Arróspide dio un paso adelante.

—Explíqueme este juego con detalles —dijo Gamboa, tranquilamente—. Desde el principio. Y no se olvide de nada.

Arróspide miraba oblicuamente a sus compañeros y el teniente Gamboa aguardaba, quieto como un árbol. «¿Qué parecía como lo lloraba?
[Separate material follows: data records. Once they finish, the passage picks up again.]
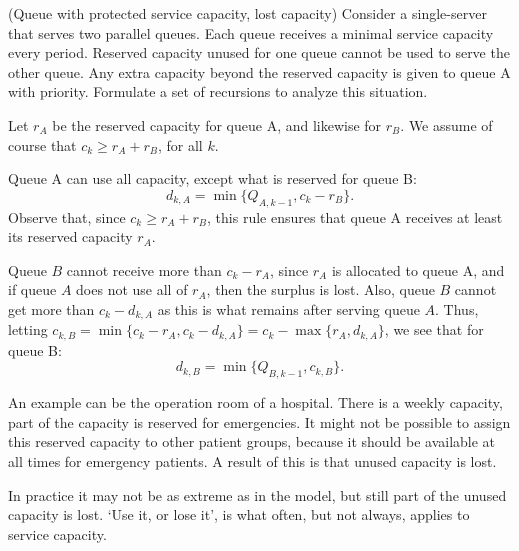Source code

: \begin{question} 
  (Queue with protected service capacity, lost capacity) Consider a
  single-server that serves two parallel queues. Each queue receives a
  minimal service capacity every period. Reserved capacity unused for
  one queue cannot be used to serve the other queue. Any extra
  capacity beyond the reserved capacity is given to queue A with
  priority. Formulate a set of recursions to analyze this situation.

  Let $r_A$ be the reserved capacity for queue A, and likewise for
   $r_B$. We assume of course that $c_k\geq r_A + r_B$, for all $k$.

   \begin{solution} Queue A can use all capacity, except what is
     reserved for queue B:
\begin{equation*}
  d_{k,A} = \min\{Q_{A, k-1}, c_k - r_B\}.
\end{equation*}
Observe that, since $c_k \geq r_A + r_B$, this rule ensures that queue
A receives at least its reserved capacity $r_A$.

Queue $B$ cannot receive more than $c_k-r_A$, since $r_A$ is allocated
to queue A, and if queue $A$ does not use all of $r_A$, then the
surplus is lost. Also, queue $B$ cannot get more than $c_k - d_{k,A}$
as this is what remains after serving queue $A$. Thus, letting
$c_{k,B} = \min\{c_k-r_A, c_k-d_{k,A}\} = c_k - \max\{r_A, d_{k,A}\}$,
we see that for queue B:
\begin{equation*}
  d_{k,B} = \min\{Q_{B, k-1}, c_{k,B}\}.
\end{equation*}

An example can be the operation room of a hospital. There is a weekly
capacity, part of the capacity is reserved for emergencies. It might
not be possible to assign this reserved capacity to other patient
groups, because it should be available at all times for emergency
patients. A result of this is that unused capacity is lost.  

In practice it may not be as extreme as in the model, but still part
of the unused capacity is lost. `Use it, or lose it', is what often,
but not always, applies to service capacity.
  \end{solution}
\end{question}




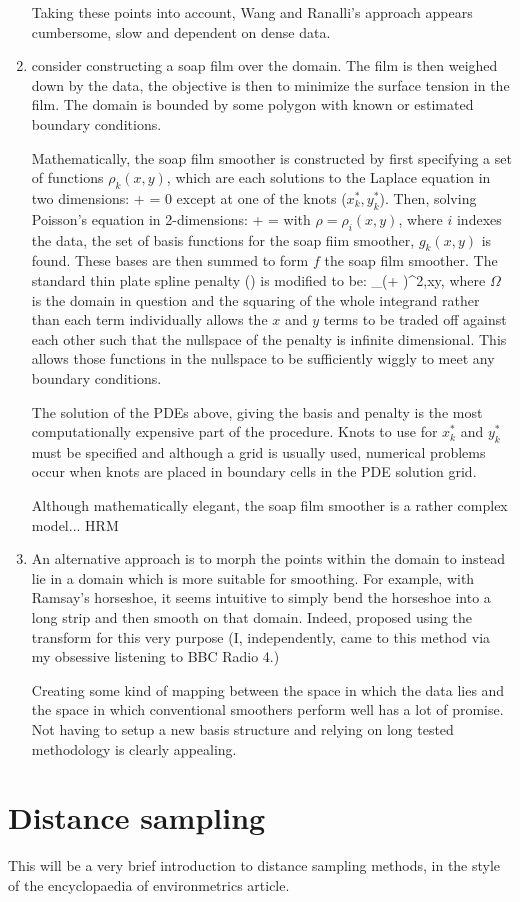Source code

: \begin{enumerate}
Taking these points into account, Wang and Ranalli's approach appears cumbersome, slow and dependent on dense data.

\item \cite{soap} consider constructing a soap film over the domain. The film is then weighed down by the data, the objective is then to minimize the surface tension in the film. The domain is bounded by some polygon with known or estimated boundary conditions.

Mathematically, the soap film smoother is constructed by first specifying a set of functions $\rho_k(x,y)$, which are each solutions to the Laplace equation in two dimensions:
\be
{} +  = 0
\ee
except at one of the knots ($x^*_k,y^*_k$). Then, solving Poisson's equation in 2-dimensions:
\be
{} +  = \rho
\ee
with $\rho=\rho_i(x,y)$, where $i$ indexes the data, the set of basis functions for the soap fiim smoother, $g_k(x,y)$ is found. These bases are then summed to form $f$ the soap film smoother. The standard thin plate spline penalty () is modified to be:
\be
\int_\Omega \Big(+ \Big)^2,xy,
\ee
where $\Omega$ is the domain in question and the squaring of the whole integrand rather than each term individually allows the $x$ and $y$ terms to be traded off against each other such that the nullspace of the penalty is infinite dimensional. This allows those functions in the nullspace to be sufficiently wiggly to meet any boundary conditions.

The solution of the PDEs above, giving the basis and penalty is the most computationally expensive part of the procedure. Knots to use for $x_k^*$ and $y_k^*$ must be specified and although a grid is usually used, numerical problems occur when knots are placed in boundary cells in the PDE solution grid.

Although mathematically elegant, the soap film smoother is a rather complex model... HRM

\item An alternative approach is to morph the points within the domain to instead lie in a domain which is more suitable for smoothing. For example, with Ramsay's horseshoe, it seems intuitive to simply bend the horseshoe into a long strip and then smooth on that domain. Indeed, \cite{eilerstalk} proposed using the \sch transform for this very purpose (I, independently, came to this method via my obsessive listening to BBC Radio 4.)

Creating some kind of mapping between the space in which the data lies and the space in which conventional smoothers perform well has a lot of promise. Not having to setup a new basis structure and relying on long tested methodology is clearly appealing.

\end{enumerate}

\section{Distance sampling}

This will be a very brief introduction to distance sampling methods, in the style of the encyclopaedia of environmetrics article.
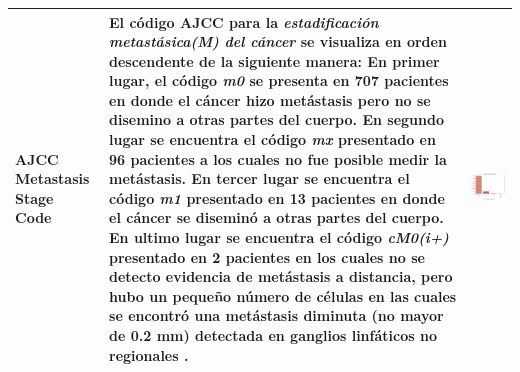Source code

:\begin{table}[htb!]
\begin{threeparttable}
\begin{tabular}{p{2.5cm} p{7cm} p{6.5cm}}
			\\ \hline
			AJCC Metastasis Stage Code 
			& El código AJCC para la \textit{estadificación metastásica(M) del cáncer} se visualiza en orden descendente de la siguiente manera: En primer lugar, el código \textit{m0} se presenta en 707 pacientes en donde el cáncer hizo metástasis pero no se  disemino a otras partes del cuerpo. En segundo lugar se encuentra el código \textit{mx} presentado en 96 pacientes a los cuales no fue posible medir la metástasis. En tercer lugar se encuentra el código \textit{m1} presentado en 13 pacientes en donde el cáncer se diseminó a otras partes del cuerpo. En ultimo lugar se encuentra el código \textit{cM0(i+)} presentado en 2 pacientes en los cuales no se detecto evidencia de metástasis a distancia, pero hubo un pequeño número de células en las cuales se encontró una metástasis diminuta (no mayor de 0.2 mm) detectada en ganglios linfáticos no regionales \cite{NCI}.
			& \begin{center}\includegraphics[width=1\linewidth]{NOTEBOOK/IMAGENES_DESCRIPTIVAS/2_metastasis_stage_code}\end{center}
			\\ \hline
		\end{tabular}
	\end{threeparttable}
\end{table}
\clearpage


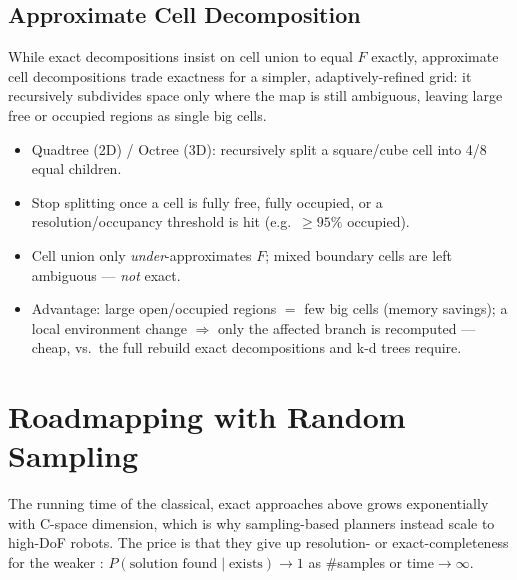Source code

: \subsection{Approximate Cell Decomposition}
While exact decompositions insist on cell union to equal $F$ exactly, approximate cell decompositions trade exactness for a simpler, adaptively-refined grid: it recursively subdivides space only where the map is still ambiguous, leaving large free or occupied regions as single big cells.
\begin{itemize}
\item Quadtree (2D) / Octree (3D): recursively split a square/cube cell into 4/8 equal children.
\item Stop splitting once a cell is fully free, fully occupied, or a resolution/occupancy threshold is hit (e.g.\ $\ge95\%$ occupied).
\item Cell union only \emph{under}-approximates $F$; mixed boundary cells are left ambiguous — \emph{not} exact.
\item Advantage: large open/occupied regions $=$ few big cells (memory savings); a local environment change $\Rightarrow$ only the affected branch is recomputed — cheap, vs.\ the full rebuild exact decompositions and k-d trees require.
\end{itemize}


\begin{democallout}
\end{democallout}

\section{Roadmapping with Random Sampling}
The running time of the classical, exact approaches above grows exponentially with C-space dimension, which is why sampling-based planners instead scale to high-DoF robots. The price is that they give up resolution- or exact-completeness for the weaker : $P(\text{solution found}\mid\text{exists})\to1$ as \#samples or time$\to\infty$.

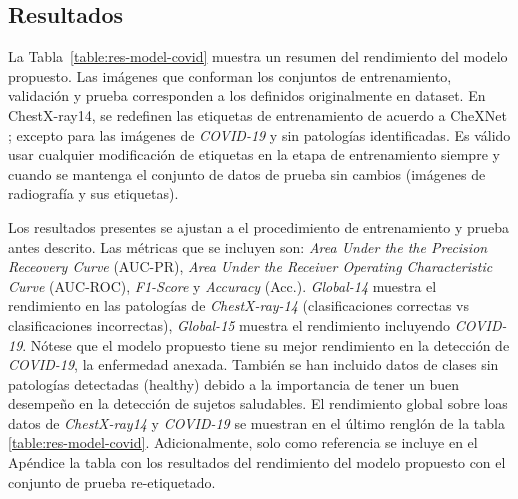 {\begin{enumerate}
\end{enumerate}


\subsection{Resultados}

La Tabla~\ref{table:res-model-covid} muestra un resumen del rendimiento del modelo propuesto. Las imágenes
que conforman los conjuntos de entrenamiento, validación y prueba corresponden a los definidos
originalmente en dataset. En ChestX-ray14, se redefinen las etiquetas de entrenamiento de acuerdo a
CheXNet \cite{rajpurkar2018deep}; excepto para las imágenes de \textit{COVID-19} y sin patologías
identificadas. Es válido usar cualquier modificación de etiquetas en la etapa de entrenamiento
siempre y cuando se mantenga el conjunto de datos de prueba sin cambios (imágenes de radiografía y
sus etiquetas).

Los resultados presentes se ajustan a el procedimiento de entrenamiento y prueba antes descrito. Las
métricas que se incluyen son: \textit{Area Under the the Precision Receovery Curve} (AUC-PR),
\textit{Area Under the Receiver Operating Characteristic Curve} (AUC-ROC), \textit{F1-Score} y
\textit{Accuracy} (Acc.). \textit{Global-14} muestra el rendimiento en las patologías de
\textit{ChestX-ray-14} (clasificaciones correctas vs clasificaciones incorrectas), \textit{Global-15}
muestra el rendimiento incluyendo \textit{COVID-19}. Nótese que el modelo propuesto tiene su mejor
rendimiento en la detección de \textit{COVID-19}, la enfermedad anexada. También se han incluido
datos de clases sin patologías detectadas (healthy) debido a la importancia de tener un buen desempeño
en la detección de sujetos saludables. El rendimiento global sobre loas datos de \textit{ChestX-ray14}
y \textit{COVID-19} se muestran en el último renglón de la tabla \ref{table:res-model-covid}. Adicionalmente,
solo como referencia se incluye en el Apéndice la tabla con los resultados del rendimiento del modelo
propuesto con el conjunto de prueba re-etiquetado.

}
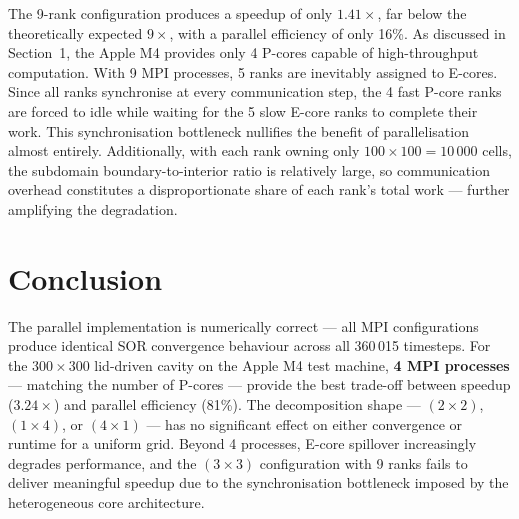 \documentclass[11pt, a4paper]{article}
\begin{document}
The 9-rank configuration produces a speedup of only $1.41\times$, far below the
theoretically expected $9\times$, with a parallel efficiency of only 16\%. As
discussed in Section~1, the Apple M4 provides only 4 P-cores capable of
high-throughput computation. With 9 MPI processes, 5 ranks are inevitably
assigned to E-cores. Since all ranks synchronise at every communication step, the
4 fast P-core ranks are forced to idle while waiting for the 5 slow E-core ranks
to complete their work. This synchronisation bottleneck nullifies the benefit of
parallelisation almost entirely. Additionally, with each rank owning only
$100\times100 = 10\,000$ cells, the subdomain boundary-to-interior ratio is
relatively large, so communication overhead constitutes a disproportionate share
of each rank's total work --- further amplifying the degradation.

\section{Conclusion}

The parallel implementation is numerically correct --- all MPI configurations
produce identical SOR convergence behaviour across all 360\,015 timesteps. For
the $300\times300$ lid-driven cavity on the Apple M4 test machine, \textbf{4 MPI
processes} --- matching the number of P-cores --- provide the best trade-off
between speedup ($3.24\times$) and parallel efficiency (81\%). The decomposition
shape --- $(2\times2)$, $(1\times4)$, or $(4\times1)$ --- has no significant
effect on either convergence or runtime for a uniform grid. Beyond 4 processes,
E-core spillover increasingly degrades performance, and the $(3\times3)$
configuration with 9 ranks fails to deliver meaningful speedup due to the
synchronisation bottleneck imposed by the heterogeneous core architecture.
\end{document}

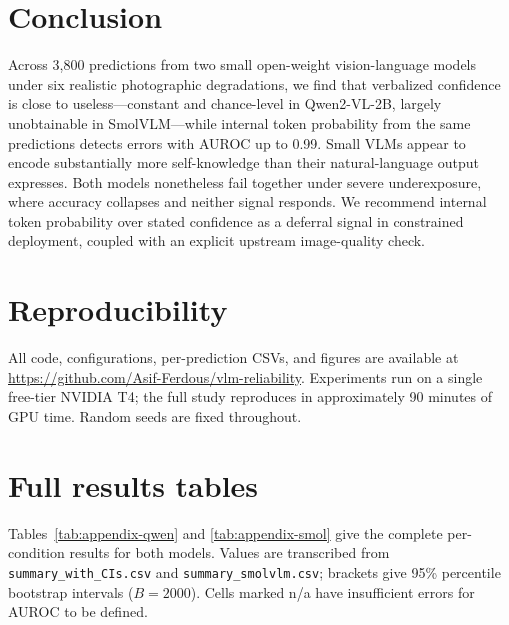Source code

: \documentclass[11pt]{article}
\begin{document}
\section{Conclusion}

Across 3{,}800 predictions from two small open-weight vision-language models
under six realistic photographic degradations, we find that verbalized
confidence is close to useless---constant and chance-level in Qwen2-VL-2B,
largely unobtainable in SmolVLM---while internal token probability from the same
predictions detects errors with AUROC up to 0.99. Small VLMs appear to encode
substantially more self-knowledge than their natural-language output expresses.
Both models nonetheless fail together under severe underexposure, where accuracy
collapses and neither signal responds. We recommend internal token probability
over stated confidence as a deferral signal in constrained deployment, coupled
with an explicit upstream image-quality check.

\section{Reproducibility}

All code, configurations, per-prediction CSVs, and figures are available at
\url{https://github.com/Asif-Ferdous/vlm-reliability}. Experiments run on a single free-tier NVIDIA T4; the
full study reproduces in approximately 90 minutes of GPU time. Random seeds are
fixed throughout.




\appendix

\section{Full results tables}
Tables~\ref{tab:appendix-qwen} and \ref{tab:appendix-smol} give the complete
per-condition results for both models. Values are transcribed from
\texttt{summary\_with\_CIs.csv} and \texttt{summary\_smolvlm.csv}; brackets give
95\% percentile bootstrap intervals ($B=2000$). Cells marked n/a have
insufficient errors for AUROC to be defined.
\end{document}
Y después todos éramos sus hijos, cuando comenzamos a llorarle, y qué vergüenza, mi teniente, usted no puede saber cómo nos bautizaban, ¿no es cosa de hombres defenderse?, y qué vergüenza, nos pegaban, mi teniente, nos hacían daño, nos mentaban las madres, mire cómo tiene el fundillo Montesinos de tanto ángulo recto que le dieron, mi teniente, y él como si lloviera, qué vergüenza, sin decirnos nada, salvo qué más, hechos concretos, omitir los comentarios, hablar uno por uno, no hagan bulla que molestan a las otras secciones, y qué vergüenza el reglamento, comenzó a recitarlo, debería expulsarlos a todos, pero el Ejército es tolerante y comprende a los cachorros que todavía ignoran la vida militar, el respeto al superior y la camaradería, y este juego se acabó, sí mi teniente, y por ser primera y última vez no pasaré parte, sí mi teniente, me limitaré a dejarlos sin la primera salida, sí mi teniente, a ver si se hacen hombrecitos, sí mi teniente, conste que una reincidencia y no paro hasta el Consejo de Oficiales, sí mi teniente, y apréndanse de memoria el reglamento si quieren salir el sábado siguiente, y ahora a dormir, y los imaginarias a sus puestos, me darán parte dentro de cinco minutos, sí mi teniente».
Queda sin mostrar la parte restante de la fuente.